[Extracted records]
★ ★ ★

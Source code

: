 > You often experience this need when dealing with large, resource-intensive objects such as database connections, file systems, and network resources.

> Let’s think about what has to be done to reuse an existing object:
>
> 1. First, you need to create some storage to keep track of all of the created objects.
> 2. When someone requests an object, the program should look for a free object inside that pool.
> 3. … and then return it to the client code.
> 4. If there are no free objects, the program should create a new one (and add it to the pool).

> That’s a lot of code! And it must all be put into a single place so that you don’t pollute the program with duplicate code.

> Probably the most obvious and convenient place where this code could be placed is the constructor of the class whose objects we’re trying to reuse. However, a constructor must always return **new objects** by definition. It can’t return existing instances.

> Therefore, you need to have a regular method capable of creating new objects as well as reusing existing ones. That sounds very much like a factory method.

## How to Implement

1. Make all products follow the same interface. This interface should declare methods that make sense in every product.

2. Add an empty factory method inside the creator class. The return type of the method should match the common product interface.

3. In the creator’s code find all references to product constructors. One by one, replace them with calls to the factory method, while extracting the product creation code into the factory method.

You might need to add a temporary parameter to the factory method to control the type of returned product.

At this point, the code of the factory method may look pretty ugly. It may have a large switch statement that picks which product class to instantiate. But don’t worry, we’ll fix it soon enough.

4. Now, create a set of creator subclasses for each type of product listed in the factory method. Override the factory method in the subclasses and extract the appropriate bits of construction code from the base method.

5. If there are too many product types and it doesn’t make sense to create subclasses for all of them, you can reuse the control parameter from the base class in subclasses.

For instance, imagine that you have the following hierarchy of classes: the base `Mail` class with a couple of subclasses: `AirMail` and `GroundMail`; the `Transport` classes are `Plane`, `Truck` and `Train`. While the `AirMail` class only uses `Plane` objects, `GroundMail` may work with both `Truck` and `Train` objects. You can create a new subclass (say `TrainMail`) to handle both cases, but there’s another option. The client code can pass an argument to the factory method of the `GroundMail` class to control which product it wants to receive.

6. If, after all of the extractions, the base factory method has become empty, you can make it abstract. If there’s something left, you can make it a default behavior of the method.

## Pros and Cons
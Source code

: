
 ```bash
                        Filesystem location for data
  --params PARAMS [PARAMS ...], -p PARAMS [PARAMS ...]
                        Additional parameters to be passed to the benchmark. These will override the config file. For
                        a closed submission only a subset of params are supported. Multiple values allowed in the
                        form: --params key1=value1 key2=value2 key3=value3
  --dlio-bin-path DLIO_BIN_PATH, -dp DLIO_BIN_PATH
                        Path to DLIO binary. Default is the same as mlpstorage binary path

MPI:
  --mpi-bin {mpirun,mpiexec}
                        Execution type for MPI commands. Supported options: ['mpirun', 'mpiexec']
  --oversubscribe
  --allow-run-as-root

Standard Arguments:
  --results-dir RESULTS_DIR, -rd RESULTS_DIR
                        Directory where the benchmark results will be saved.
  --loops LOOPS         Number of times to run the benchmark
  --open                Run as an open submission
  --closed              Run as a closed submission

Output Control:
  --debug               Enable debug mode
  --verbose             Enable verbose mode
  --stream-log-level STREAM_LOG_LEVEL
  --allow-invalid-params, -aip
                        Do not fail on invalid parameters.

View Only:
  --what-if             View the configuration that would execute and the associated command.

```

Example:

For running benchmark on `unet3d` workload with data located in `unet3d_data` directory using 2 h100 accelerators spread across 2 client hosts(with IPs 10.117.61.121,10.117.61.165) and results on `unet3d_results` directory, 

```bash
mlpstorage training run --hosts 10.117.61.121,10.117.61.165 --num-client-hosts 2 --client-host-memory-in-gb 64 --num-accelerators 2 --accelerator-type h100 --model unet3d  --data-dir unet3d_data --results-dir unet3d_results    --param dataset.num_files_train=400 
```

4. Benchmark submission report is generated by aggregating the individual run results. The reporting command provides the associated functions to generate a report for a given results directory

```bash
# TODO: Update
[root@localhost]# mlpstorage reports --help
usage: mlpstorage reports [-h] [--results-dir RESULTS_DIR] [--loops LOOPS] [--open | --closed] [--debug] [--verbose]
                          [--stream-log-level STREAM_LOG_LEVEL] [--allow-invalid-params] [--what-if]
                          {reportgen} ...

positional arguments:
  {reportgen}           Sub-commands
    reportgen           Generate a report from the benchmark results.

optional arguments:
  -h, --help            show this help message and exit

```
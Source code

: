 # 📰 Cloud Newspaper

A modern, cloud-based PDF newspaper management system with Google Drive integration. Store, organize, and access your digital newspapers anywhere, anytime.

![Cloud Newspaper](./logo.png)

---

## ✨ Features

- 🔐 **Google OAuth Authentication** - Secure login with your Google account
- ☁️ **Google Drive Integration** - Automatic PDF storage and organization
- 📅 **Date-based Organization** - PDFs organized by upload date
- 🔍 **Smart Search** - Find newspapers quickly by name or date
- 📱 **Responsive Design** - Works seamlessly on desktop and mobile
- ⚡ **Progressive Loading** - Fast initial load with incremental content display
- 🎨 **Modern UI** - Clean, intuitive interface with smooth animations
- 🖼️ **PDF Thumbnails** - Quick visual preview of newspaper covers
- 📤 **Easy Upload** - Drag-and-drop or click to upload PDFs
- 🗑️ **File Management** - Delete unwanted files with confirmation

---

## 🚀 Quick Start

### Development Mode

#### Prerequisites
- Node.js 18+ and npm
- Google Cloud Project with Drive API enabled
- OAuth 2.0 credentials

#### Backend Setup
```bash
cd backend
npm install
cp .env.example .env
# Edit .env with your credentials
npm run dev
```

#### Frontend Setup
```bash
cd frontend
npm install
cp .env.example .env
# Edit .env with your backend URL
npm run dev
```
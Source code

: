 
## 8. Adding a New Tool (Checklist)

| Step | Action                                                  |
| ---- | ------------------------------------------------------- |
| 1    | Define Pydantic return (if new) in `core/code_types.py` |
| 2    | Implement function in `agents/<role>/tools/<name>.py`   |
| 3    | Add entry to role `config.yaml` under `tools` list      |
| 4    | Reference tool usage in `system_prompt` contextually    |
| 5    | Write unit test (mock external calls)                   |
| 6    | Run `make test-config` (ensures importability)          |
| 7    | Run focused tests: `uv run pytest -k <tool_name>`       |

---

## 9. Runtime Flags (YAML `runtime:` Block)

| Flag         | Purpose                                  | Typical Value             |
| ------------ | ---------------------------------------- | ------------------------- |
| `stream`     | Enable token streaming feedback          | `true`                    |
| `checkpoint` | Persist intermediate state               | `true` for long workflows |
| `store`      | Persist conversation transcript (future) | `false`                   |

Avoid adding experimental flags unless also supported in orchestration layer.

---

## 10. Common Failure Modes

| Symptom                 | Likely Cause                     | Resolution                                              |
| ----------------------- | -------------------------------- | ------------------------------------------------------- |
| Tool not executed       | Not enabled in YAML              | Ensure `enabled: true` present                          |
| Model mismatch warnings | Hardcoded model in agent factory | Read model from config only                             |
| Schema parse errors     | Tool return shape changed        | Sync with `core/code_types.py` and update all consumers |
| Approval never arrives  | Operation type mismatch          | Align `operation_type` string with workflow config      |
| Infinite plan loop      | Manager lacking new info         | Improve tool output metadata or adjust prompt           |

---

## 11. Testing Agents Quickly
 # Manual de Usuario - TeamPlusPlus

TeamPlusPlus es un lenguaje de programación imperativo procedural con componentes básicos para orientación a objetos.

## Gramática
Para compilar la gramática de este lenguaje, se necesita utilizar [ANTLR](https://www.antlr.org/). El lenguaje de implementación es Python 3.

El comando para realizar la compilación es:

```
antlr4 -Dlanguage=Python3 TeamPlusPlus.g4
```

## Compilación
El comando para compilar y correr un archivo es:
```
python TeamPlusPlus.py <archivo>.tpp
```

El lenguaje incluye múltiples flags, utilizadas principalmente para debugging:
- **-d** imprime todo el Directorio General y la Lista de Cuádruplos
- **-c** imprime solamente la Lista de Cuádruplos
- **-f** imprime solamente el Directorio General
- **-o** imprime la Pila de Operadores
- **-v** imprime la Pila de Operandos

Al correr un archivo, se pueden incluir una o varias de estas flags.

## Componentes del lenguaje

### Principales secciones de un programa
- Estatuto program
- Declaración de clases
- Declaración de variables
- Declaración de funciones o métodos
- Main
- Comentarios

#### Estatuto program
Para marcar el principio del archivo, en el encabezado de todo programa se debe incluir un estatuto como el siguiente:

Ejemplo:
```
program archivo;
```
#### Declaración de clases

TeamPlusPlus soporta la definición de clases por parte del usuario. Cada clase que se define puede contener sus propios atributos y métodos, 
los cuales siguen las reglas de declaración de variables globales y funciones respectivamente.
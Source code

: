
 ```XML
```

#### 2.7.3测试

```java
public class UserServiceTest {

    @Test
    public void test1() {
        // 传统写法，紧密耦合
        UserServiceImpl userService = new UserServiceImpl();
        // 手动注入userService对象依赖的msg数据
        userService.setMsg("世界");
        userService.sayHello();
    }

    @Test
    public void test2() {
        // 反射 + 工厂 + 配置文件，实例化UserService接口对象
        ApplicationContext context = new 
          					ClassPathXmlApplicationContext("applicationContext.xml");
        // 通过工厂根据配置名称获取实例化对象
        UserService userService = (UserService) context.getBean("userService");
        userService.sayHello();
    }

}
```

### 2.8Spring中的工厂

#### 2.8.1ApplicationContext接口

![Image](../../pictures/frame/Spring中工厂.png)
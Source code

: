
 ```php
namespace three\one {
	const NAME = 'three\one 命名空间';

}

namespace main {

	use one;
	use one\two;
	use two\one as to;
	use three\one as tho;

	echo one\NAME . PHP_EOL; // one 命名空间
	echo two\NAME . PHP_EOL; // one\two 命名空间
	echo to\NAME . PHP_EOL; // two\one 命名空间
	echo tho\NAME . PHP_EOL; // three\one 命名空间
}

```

★ ★ ★

_What you should do_
Above are the entries. Quote exactly the lines from the one bearing "3. In the creator’s" through the one bearing "5. If there".

_Output_
3. In the creator’s code find all references to product constructors. One by one, replace them with calls to the factory method, while extracting the product creation code into the factory method.

You might need to add a temporary parameter to the factory method to control the type of returned product.

At this point, the code of the factory method may look pretty ugly. It may have a large switch statement that picks which product class to instantiate. But don’t worry, we’ll fix it soon enough.

4. Now, create a set of creator subclasses for each type of product listed in the factory method. Override the factory method in the subclasses and extract the appropriate bits of construction code from the base method.

5. If there are too many product types and it doesn’t make sense to create subclasses for all of them, you can reuse the control parameter from the base class in subclasses.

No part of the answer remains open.